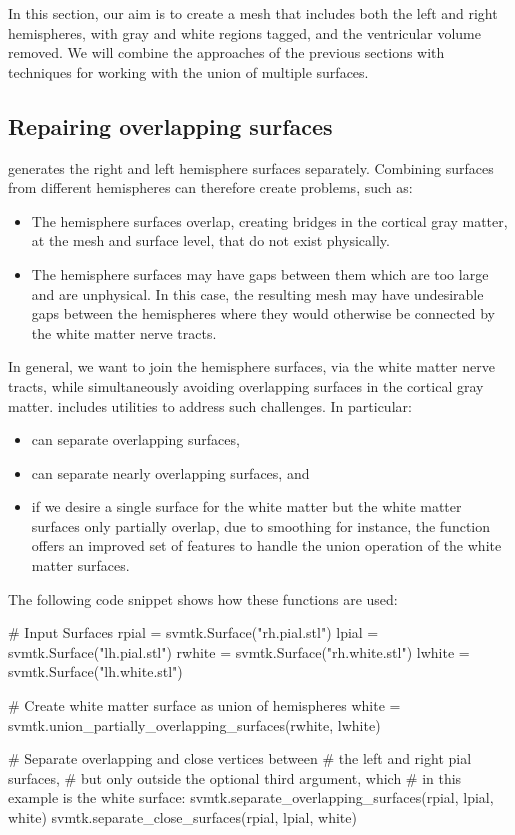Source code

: In this section, our aim is to create a mesh that includes both the
left and right hemispheres, with gray and white regions tagged, and
the ventricular volume removed. We will combine the approaches of the
previous sections with \svmtk{} techniques for
working with the union of multiple surfaces. 

\subsection{Repairing overlapping surfaces}
\freesurfer{} generates the right and left hemisphere surfaces
separately. Combining surfaces from different hemispheres
can therefore create problems, such as:
\begin{itemize}
\item The hemisphere surfaces overlap, creating bridges in the cortical gray 
matter, at the mesh and surface level, that do not exist physically.
\item The hemisphere surfaces may have gaps between them which are too large 
and are unphysical. In this case, the resulting mesh may have undesirable gaps 
between the hemispheres where they would otherwise be connected by the 
white matter nerve tracts. 
\end{itemize} 
In general, we want to join the hemisphere surfaces, via the white
matter nerve tracts, while simultaneously avoiding overlapping
surfaces in the cortical gray matter. \svmtk{} includes utilities to
address such challenges. In particular:
\begin{itemize}
\item
   can separate
  overlapping surfaces,
\item
   can separate nearly
  overlapping surfaces, and
\item
  if we desire a single surface for the white matter but the white
  matter surfaces only partially overlap, due to smoothing for
  instance, the \svmtk{} function
   offers an
  improved set of features to handle the union operation of the white
  matter surfaces.
\end{itemize}
The following code snippet shows how these functions are used:
\begin{python}
# Input Surfaces
rpial = svmtk.Surface("rh.pial.stl")
lpial = svmtk.Surface("lh.pial.stl")
rwhite = svmtk.Surface("rh.white.stl")
lwhite = svmtk.Surface("lh.white.stl")

# Create white matter surface as union of hemispheres
white = svmtk.union_partially_overlapping_surfaces(rwhite,
                                                   lwhite)

# Separate overlapping and close vertices between
# the left and right pial surfaces,
# but only outside the optional third argument, which
# in this example is the white surface:
svmtk.separate_overlapping_surfaces(rpial, lpial, white)
svmtk.separate_close_surfaces(rpial, lpial, white) 
\end{python} 

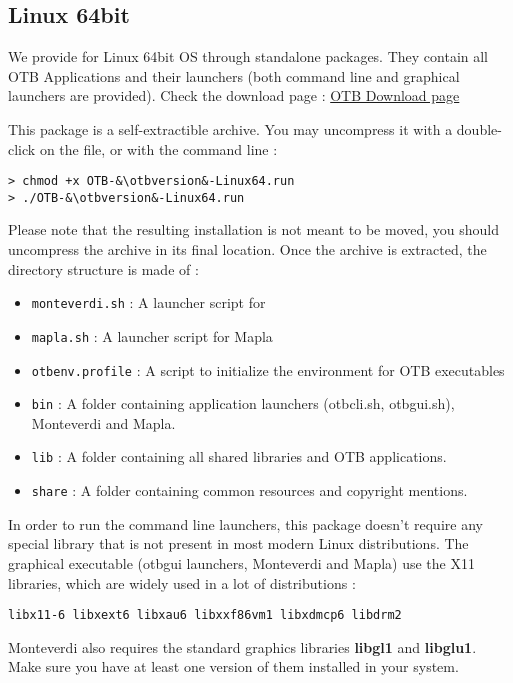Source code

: \subsection{Linux 64bit}

We provide \app for Linux 64bit OS through standalone packages.
They contain all OTB Applications and their launchers (both command line and graphical
launchers are provided). Check the download page :
\href{https://www.orfeo-toolbox.org/download}{OTB Download page}

This package is a self-extractible archive. You may uncompress it with a
double-click on the file, or with the command line :


\begin{lstlisting}[frame=none,numbers=none]
> chmod +x OTB-&\otbversion&-Linux64.run
> ./OTB-&\otbversion&-Linux64.run
\end{lstlisting}

Please note that the resulting installation is not meant to be moved, you should
uncompress the archive in its final location. Once the archive is extracted,
the directory structure is made of :
\begin{itemize}
\item \verb?monteverdi.sh? : A launcher script for \mont
\item \verb?mapla.sh? : A launcher script for Mapla
\item \verb?otbenv.profile? : A script to initialize the environment for OTB executables
\item \verb?bin? : A folder containing application launchers (otbcli\textunderscore *.sh,
otbgui\textunderscore *.sh), Monteverdi and Mapla.
\item \verb?lib? : A folder containing all shared libraries and OTB applications.
\item \verb?share? : A folder containing common resources and copyright mentions.
\end{itemize}

In order to run the command line launchers, this package doesn't require any special
library that is not present in most modern Linux distributions. The graphical
executable (otbgui launchers, Monteverdi and Mapla) use the X11 libraries, which
are widely used in a lot of distributions :

\begin{verbatim}
libx11-6 libxext6 libxau6 libxxf86vm1 libxdmcp6 libdrm2
\end{verbatim}
Monteverdi also requires the standard graphics libraries \textbf{libgl1} and
\textbf{libglu1}. Make sure you have at least one version of them installed in
your system.

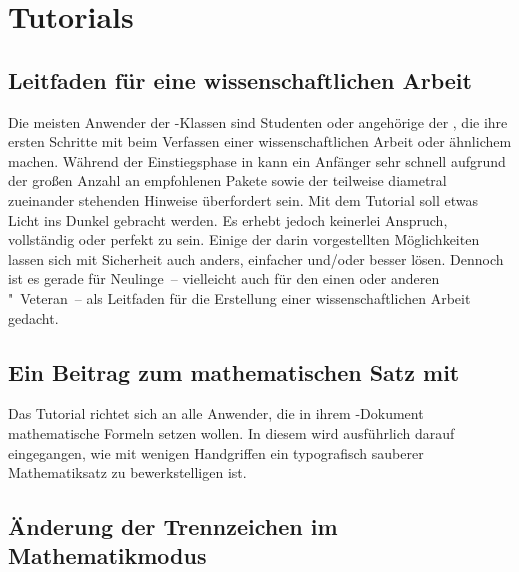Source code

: \chapter{%
  Tutorials%
  \label{sec:tut}%
}
\section{%
  Leitfaden für eine wissenschaftlichen Arbeit%
}

Die meisten Anwender der \TUDScript-Klassen sind Studenten oder angehörige der 
\TnUD, die ihre ersten Schritte mit  beim Verfassen einer 
wissenschaftlichen Arbeit oder ähnlichem machen. Während der Einstiegsphase in 
 kann ein Anfänger sehr schnell aufgrund der großen Anzahl an 
empfohlenen Pakete sowie der teilweise diametral zueinander stehenden Hinweise 
überfordert sein. Mit dem Tutorial  soll etwas 
Licht ins Dunkel gebracht werden. Es erhebt jedoch keinerlei Anspruch, 
vollständig oder perfekt zu sein. Einige der darin vorgestellten Möglichkeiten 
lassen sich mit Sicherheit auch anders, einfacher und/oder besser lösen. 
Dennoch ist es gerade für Neulinge~-- vielleicht auch für den einen oder 
anderen "~Veteran~-- als Leitfaden für die Erstellung einer 
wissenschaftlichen Arbeit gedacht.



\section{%
  Ein Beitrag zum mathematischen Satz mit %
}

Das Tutorial  richtet sich an alle Anwender, die in 
ihrem -Dokument mathematische Formeln setzen wollen. In diesem 
wird ausführlich darauf eingegangen, wie mit wenigen Handgriffen ein 
typografisch sauberer Mathematiksatz zu bewerkstelligen ist.



\section{%
  Änderung der Trennzeichen im Mathematikmodus%
}

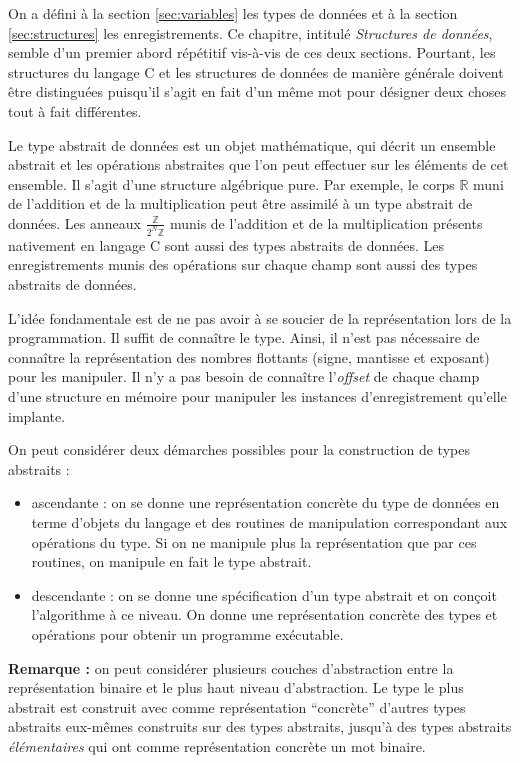 \documentclass[../../../main.tex]{subfiles}
\begin{document}
On a défini à la section \ref{sec:variables} les types de données et à la section \ref{sec:structures} les enregistrements. Ce chapitre, intitulé \textit{Structures de données}, semble d'un premier abord répétitif vis-à-vis de ces deux sections. Pourtant, les structures du langage C et les structures de données de manière générale doivent être distinguées puisqu'il s'agit en fait d'un même mot pour désigner deux choses tout à fait différentes.

Le type abstrait de données est un objet mathématique, qui décrit un ensemble abstrait et les opérations abstraites que l'on peut effectuer sur les éléments de cet ensemble. Il s'agit d'une structure algébrique pure. Par exemple, le corps $\mathbb{R}$ muni de l'addition et de la multiplication peut être assimilé à un type abstrait de données. Les anneaux $\frac{\mathbb{Z}}{2^N\mathbb{Z}}$ munis de l'addition et de la multiplication présents nativement en langage C sont aussi des types abstraits de données. Les enregistrements munis des opérations sur chaque champ sont aussi des types abstraits de données.

L'idée fondamentale est de ne pas avoir à se soucier de la représentation lors de la programmation. Il suffit de connaître le type. Ainsi, il n'est pas nécessaire de connaître la représentation des nombres flottants (signe, mantisse et exposant) pour les manipuler. Il n'y a pas besoin de connaître l'\textit{offset} de chaque champ d'une structure en mémoire pour manipuler les instances d'enregistrement qu'elle implante.

On peut considérer deux démarches possibles pour la construction de types abstraits :
\begin{itemize}
	\item ascendante : on se donne une représentation concrète du type de données en terme d'objets du langage et des routines de manipulation correspondant aux opérations du type. Si on ne manipule plus la représentation que par ces routines, on manipule en fait le type abstrait.
	\item descendante : on se donne une spécification d'un type abstrait et on conçoit l'algorithme à ce niveau. On donne une représentation concrète des types et opérations pour obtenir un programme exécutable.
\end{itemize}
\textbf{Remarque :} on peut considérer plusieurs couches d'abstraction entre la représentation binaire et le plus haut niveau d'abstraction. Le type le plus abstrait est construit avec comme représentation ``concrète'' d'autres types abstraits eux-mêmes construits sur des types abstraits, jusqu'à des types abstraits \textit{élémentaires} qui ont comme représentation concrète un mot binaire.
\end{document}
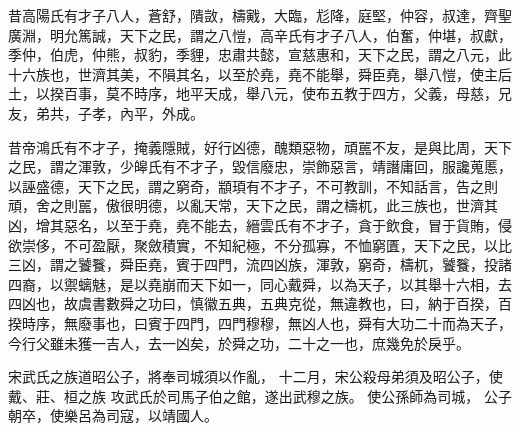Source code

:\documentclass{ctexart}
\begin{document}
昔高陽氏有才子八人，蒼舒，隤敳，檮戭，大臨，尨降，庭堅，仲容，叔達，齊聖廣淵，明允篤誠，天下之民，謂之八愷，高辛氏有才子八人，伯奮，仲堪，叔獻，季仲，伯虎，仲熊，叔豹，季貍，忠肅共懿，宣慈惠和，天下之民，謂之八元，此十六族也，世濟其美，不隕其名，以至於堯，堯不能舉，舜臣堯，舉八愷，使主后土，以揆百事，莫不時序，地平天成，舉八元，使布五教于四方，父義，母慈，兄友，弟共，子孝，內平，外成。

昔帝鴻氏有不才子，掩義隱賊，好行凶德，醜類惡物，頑嚚不友，是與比周，天下之民，謂之渾敦，少皞氏有不才子，毀信廢忠，崇飾惡言，靖譖庸回，服讒蒐慝，以誣盛德，天下之民，謂之窮奇，顓頊有不才子，不可教訓，不知話言，告之則頑，舍之則嚚，傲很明德，以亂天常，天下之民，謂之檮杌，此三族也，世濟其凶，增其惡名，以至于堯，堯不能去，縉雲氏有不才子，貪于飲食，冒于貨賄，侵欲崇侈，不可盈厭，聚斂積實，不知紀極，不分孤寡，不恤窮匱，天下之民，以比三凶，謂之饕餮，舜臣堯，賓于四門，流四凶族，渾敦，窮奇，檮杌，饕餮，投諸四裔，以禦螭魅，是以堯崩而天下如一，同心戴舜，以為天子，以其舉十六相，去四凶也，故虞書數舜之功曰，慎徽五典，五典克從，無違教也，曰，納于百揆，百揆時序，無廢事也，曰賓于四門，四門穆穆，無凶人也，舜有大功二十而為天子，今行父雖未獲一吉人，去一凶矣，於舜之功，二十之一也，庶幾免於戾乎。

宋武氏之族道昭公子，將奉司城須以作亂，
十二月，宋公殺母弟須及昭公子，使戴、莊、桓之族
攻武氏於司馬子伯之館，遂出武穆之族。
使公孫師為司城，
公子朝卒，使樂呂為司寇，以靖國人。
\end{document}
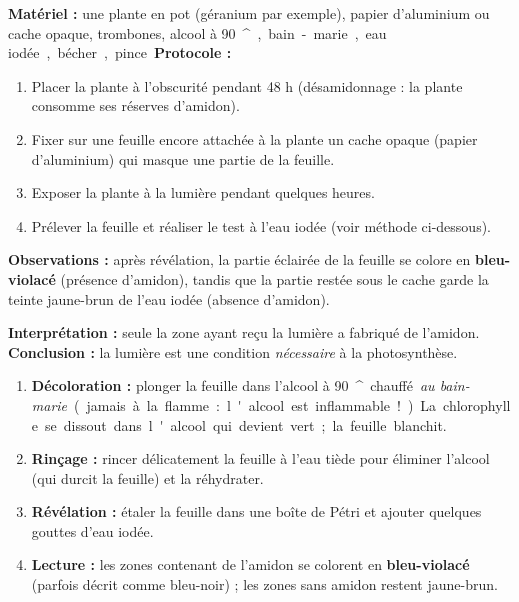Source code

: \documentclass[11pt]{article}
\providecommand{\degree}{^{\circ}}
\newcommand{\cle}[1]{{\popxbold\color{popdark}#1}}
\begin{document}
\begin{experience}
\textbf{Matériel :} une plante en pot (géranium par exemple), papier d'aluminium ou cache opaque, trombones, alcool à \SI{90}{\degree}, bain-marie, \cle{eau iodée}, bécher, pince.

\textbf{Protocole :}
\begin{enumerate}
\item Placer la plante à l'obscurité pendant 48 h (désamidonnage : la plante consomme ses réserves d'amidon).
\item Fixer sur une feuille encore attachée à la plante un cache opaque (papier d'aluminium) qui masque une partie de la feuille.
\item Exposer la plante à la lumière pendant quelques heures.
\item Prélever la feuille et réaliser le test à l'eau iodée (voir méthode ci-dessous).
\end{enumerate}

\textbf{Observations :} après révélation, la partie éclairée de la feuille se colore en \textbf{bleu-violacé} (présence d'amidon), tandis que la partie restée sous le cache garde la teinte jaune-brun de l'eau iodée (absence d'amidon).

\textbf{Interprétation :} seule la zone ayant reçu la lumière a fabriqué de l'amidon. \textbf{Conclusion :} la lumière est une condition \emph{nécessaire} à la photosynthèse.
\end{experience}

\begin{methode}
\begin{enumerate}
\item \textbf{Décoloration :} plonger la feuille dans l'alcool à \SI{90}{\degree} chauffé \emph{au bain-marie} (jamais à la flamme : l'alcool est inflammable !). La chlorophylle se dissout dans l'alcool qui devient vert ; la feuille blanchit.
\item \textbf{Rinçage :} rincer délicatement la feuille à l'eau tiède pour éliminer l'alcool (qui durcit la feuille) et la réhydrater.
\item \textbf{Révélation :} étaler la feuille dans une boîte de Pétri et ajouter quelques gouttes d'\cle{eau iodée}.
\item \textbf{Lecture :} les zones contenant de l'amidon se colorent en \textbf{bleu-violacé} (parfois décrit comme bleu-noir) ; les zones sans amidon restent jaune-brun.
\end{enumerate}
\end{methode}
\end{document}

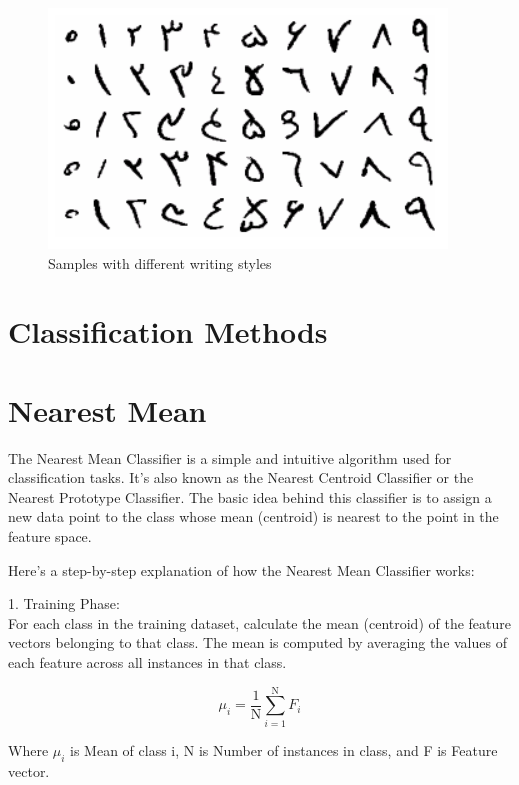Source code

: \documentclass[9pt,twocolumn]{paper-template}
\begin{document}
\begin{figure}[h!]
	\centering
	\includegraphics[width=\linewidth]{figures/screenshot001}
	\caption{Samples with different writing styles}
	\label{fig:frog}
\end{figure}

\newpage

\section*{Classification Methods}


\section*{Nearest Mean}



The Nearest Mean Classifier is a simple and intuitive algorithm used for classification tasks. It's also known as the Nearest Centroid Classifier or the Nearest Prototype Classifier. The basic idea behind this classifier is to assign a new data point to the class whose mean (centroid) is nearest to the point in the feature space.

Here's a step-by-step explanation of how the Nearest Mean Classifier works:

1. Training Phase:\\
For each class in the training dataset, calculate the mean (centroid) of the feature vectors belonging to that class. The mean is computed by averaging the values of each feature across all instances in that class.

\[ \mu_i = \frac{1}{\text{N}} \sum_{i=1}^{\text{N}} F_i \]

Where $\mu_i$ is Mean of class i, N is Number of instances in class, and F is Feature vector.
\end{document}
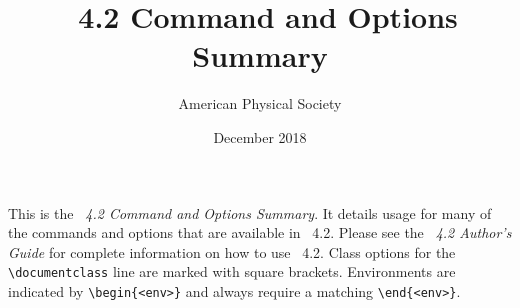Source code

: \documentclass[%
twocolumn,secnumarabic,amssymb, amsmath, nofootinbib,tightenlines,
nobibnotes, aps, 
prl,
]{revtex4-2}
\begin{document}
\title[Command Option Summary]{\revtex~4.2 Command and Options Summary}%

\author{American Physical Society}%
\date{December 2018}%
\maketitle

This is the \textit{\revtex~4.2 Command and Options Summary}. It details
usage for many of the  commands and options that are available in
\revtex~4.2. Please see the \textit{\revtex~4.2 Author's Guide} for
complete information on how to use \revtex~4.2.  Class options for the
\verb+\documentclass+ line are marked with square
brackets. Environments are indicated by \verb+\begin{<env>}+ and always
require a matching \verb+\end{<env>}+.
\end{document}
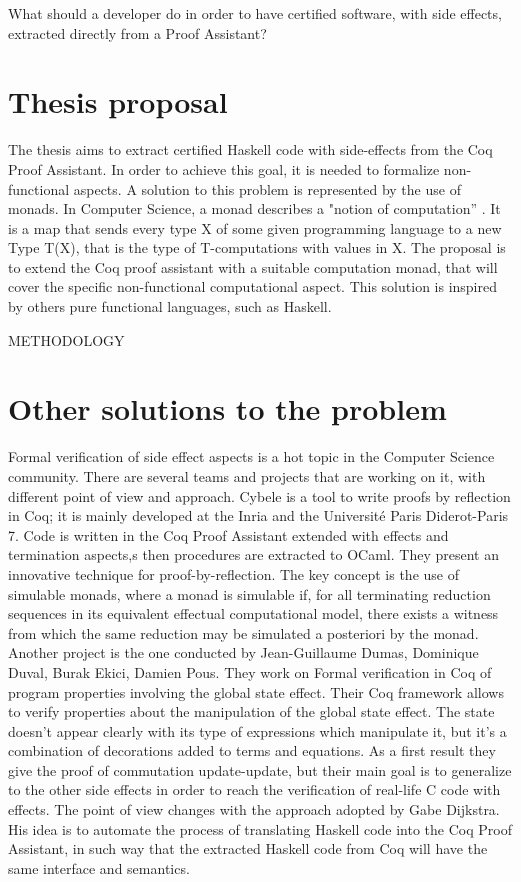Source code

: \documentclass[target=mst,babel=\babelopt]{thud}[2014/01/17]
\begin{document}
 What should a developer do in order to have certified software, with
 side effects, extracted directly from a Proof Assistant?

\section{Thesis proposal}
The thesis aims to extract certified Haskell code with side-effects
from the Coq Proof Assistant. In order to achieve this goal, it is 
needed to formalize non-functional aspects. A solution to this problem
is represented by the use of monads.
In Computer Science, a monad describes a "notion of computation''
\cite{Moggi91}. It
is a map that sends every type X of some given programming language to
a new Type T(X), that is the type of T-computations with values in X. 
The proposal is to extend the Coq proof assistant with a
suitable computation monad, that will cover the specific
non-functional computational aspect. This solution is inspired by
others pure functional languages, such as Haskell.

METHODOLOGY

\section{Other solutions to the problem}
Formal verification of side effect aspects is a hot topic in the
Computer Science community. There are several teams and projects that
are working on it, with different point of view and approach.
Cybele\cite{Cybele} is a tool to write proofs by reflection in Coq;
it is mainly developed at the Inria and the Université Paris Diderot-Paris 7.
Code is written in the Coq Proof Assistant extended with effects and
termination aspects,s then procedures are extracted to OCaml. They
present an innovative technique for proof-by-reflection. The key
concept is the use of simulable monads, where a monad
is simulable if, for all terminating reduction sequences in its equivalent
effectual computational model, there exists a witness from which the same
reduction may be simulated a posteriori by the
monad.\cite{claret:hal-00870110}
Another project is the one conducted by Jean-Guillaume Dumas, 
Dominique Duval, Burak Ekici, Damien Pous. They work on Formal
verification in Coq of program properties involving the global state
effect. \cite{Dumas:2014:coqstates} Their Coq framework allows to
verify properties about the manipulation of the global state
effect. The state doesn't appear clearly with its type of expressions
which manipulate it, but it's a combination of decorations added to terms and
equations. As a first result they give the proof of commutation
update-update,  but their main goal is to generalize to the other
side effects in order to reach the verification of real-life C code with effects.
The point of view changes with the approach adopted by Gabe
Dijkstra.\cite{Dijkstra12} His idea is to automate the process of
translating Haskell code into the Coq Proof Assistant, in such way
that the extracted Haskell code from Coq will have the same interface
and semantics.  
\end{document}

_____

* **WHAT TO DO**: Leaving out the pictures, restate each line of the listing above verbatim, from the opening line to the line bearing "white matter nerve tracts.", inclusive, and no more.

* **ANSWER AREA**:
Source code

: In this section, our aim is to create a mesh that includes both the
left and right hemispheres, with gray and white regions tagged, and
the ventricular volume removed. We will combine the approaches of the
previous sections with \svmtk{} techniques for
working with the union of multiple surfaces. 

\subsection{Repairing overlapping surfaces}
\freesurfer{} generates the right and left hemisphere surfaces
separately. Combining surfaces from different hemispheres
can therefore create problems, such as:
\begin{itemize}
\item The hemisphere surfaces overlap, creating bridges in the cortical gray 
matter, at the mesh and surface level, that do not exist physically.
\item The hemisphere surfaces may have gaps between them which are too large 
and are unphysical. In this case, the resulting mesh may have undesirable gaps 
between the hemispheres where they would otherwise be connected by the 
white matter nerve tracts. 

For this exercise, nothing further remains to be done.